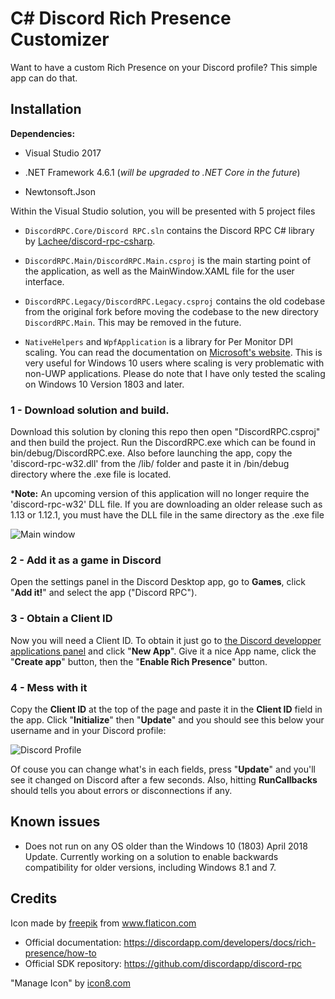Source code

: # C# Discord Rich Presence Customizer 

Want to have a custom Rich Presence on your Discord profile? This simple app can do that.

## Installation

**Dependencies:**

* Visual Studio 2017

* .NET Framework 4.6.1 (*will be upgraded to .NET Core in the future*)

* Newtonsoft.Json

Within the Visual Studio solution, you will be presented with 5 project files

* `DiscordRPC.Core/Discord RPC.sln` contains the Discord RPC C# library by [Lachee/discord-rpc-csharp](https://github.com/Lachee/discord-rpc-csharp).

* `DiscordRPC.Main/DiscordRPC.Main.csproj` is the main starting point of the application, as well as the MainWindow.XAML file for the user interface. 

* `DiscordRPC.Legacy/DiscordRPC.Legacy.csproj` contains the old codebase from the original fork before moving the codebase to the new directory `DiscordRPC.Main`. This may be removed in the future.

* `NativeHelpers` and `WpfApplication` is a library for Per Monitor DPI scaling. You can read the documentation on [Microsoft's website](https://docs.microsoft.com/en-us/windows/desktop/hidpi/declaring-managed-apps-dpi-aware). This is very useful for Windows 10 users where scaling is very problematic with non-UWP applications. Please do note that I have only tested the scaling on Windows 10 Version 1803 and later.

### 1 - Download solution and build.

Download this solution by cloning this repo then open "DiscordRPC.csproj" and then build the project. Run the DiscordRPC.exe which can be found in bin/debug/DiscordRPC.exe. Also before launching the app, copy the 'discord-rpc-w32.dll' from the /lib/ folder and paste it in /bin/debug directory where the .exe file is located.

***Note:** An upcoming version of this application will no longer require the 'discord-rpc-w32' DLL file. If you are downloading an older release such as 1.13 or 1.12.1, you must have the DLL file in the same directory as the .exe file

![Main window](https://raw.githubusercontent.com/ddasutein/csharp-discord-rpc-demo/master/screenshots/window.PNG)

### 2 - Add it as a game in Discord

Open the settings panel in the Discord Desktop app, go to **Games**, click "**Add it!**" and select the app ("Discord RPC").

### 3 - Obtain a Client ID

Now you will need a Client ID. To obtain it just go to [the Discord developper applications panel](https://discordapp.com/developers/applications/me) and click "**New App**".
Give it a nice App name, click the "**Create app**" button, then the "**Enable Rich Presence**" button.

### 4 - Mess with it

Copy the **Client ID** at the top of the page and paste it in the **Client ID** field in the app.
Click "**Initialize**" then "**Update**" and you should see this below your username and in your Discord profile:

![Discord Profile](https://raw.githubusercontent.com/nostrenz/cshap-discord-rpc-demo/master/screenshots/profile.png)

Of couse you can change what's in each fields, press "**Update**" and you'll see it changed on Discord after a few seconds.
Also, hitting **RunCallbacks** should tells you about errors or disconnections if any.

## Known issues

* Does not run on any OS older than the Windows 10 (1803) April 2018 Update. Currently working on a solution to enable backwards compatibility for older versions, including Windows 8.1 and 7. 

## Credits

Icon made by [freepik](https://www.flaticon.com/authors/freepik) from www.flaticon.com 

* Official documentation: https://discordapp.com/developers/docs/rich-presence/how-to
* Official SDK repository: https://github.com/discordapp/discord-rpc

"Manage Icon" by [icon8.com](https://icons8.com/icon/set/manage)

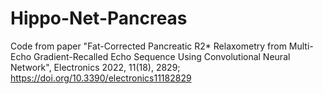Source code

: # Hippo-Net-Pancreas
Code from paper "Fat-Corrected Pancreatic R2* Relaxometry from Multi-Echo Gradient-Recalled Echo Sequence Using Convolutional Neural Network", Electronics 2022, 11(18), 2829; https://doi.org/10.3390/electronics11182829
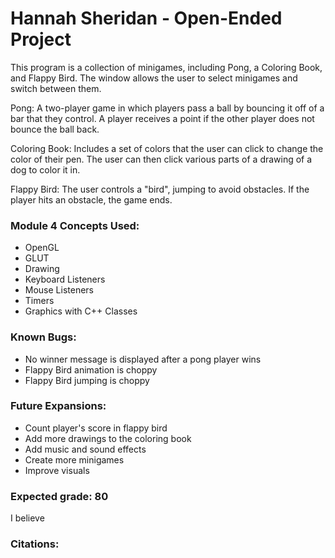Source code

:# Hannah Sheridan - Open-Ended Project
This program is a collection of minigames, including Pong, a Coloring Book, and Flappy Bird. The window allows the user to select minigames and switch between them.

Pong: A two-player game in which players pass a ball by bouncing it off of a bar that they control. A player receives a point if the other player does not bounce the ball back.

Coloring Book: Includes a set of colors that the user can click to change the color of their pen. The user can then click various parts of a drawing of a dog to color it in.

Flappy Bird: The user controls a "bird", jumping to avoid obstacles. If the player hits an obstacle, the game ends. 

### Module 4 Concepts Used:
* OpenGL
* GLUT
* Drawing 
* Keyboard Listeners
* Mouse Listeners
* Timers
* Graphics with C++ Classes

### Known Bugs:
* No winner message is displayed after a pong player wins
* Flappy Bird animation is choppy
* Flappy Bird jumping is choppy


### Future Expansions:
* Count player's score in flappy bird
* Add more drawings to the coloring book
* Add music and sound effects
* Create more minigames
* Improve visuals

### Expected grade: 80
I believe 

### Citations:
§
[What the task requires]:
Every line that contains the string "Update" should be returned from the data.

[Solution to the exercise]:
Click "**Initialize**" then "**Update**" and you should see this below your username and in your Discord profile:
Of couse you can change what's in each fields, press "**Update**" and you'll see it changed on Discord after a few seconds.
* Does not run on any OS older than the Windows 10 (1803) April 2018 Update. Currently working on a solution to enable backwards compatibility for older versions, including Windows 8.1 and 7. 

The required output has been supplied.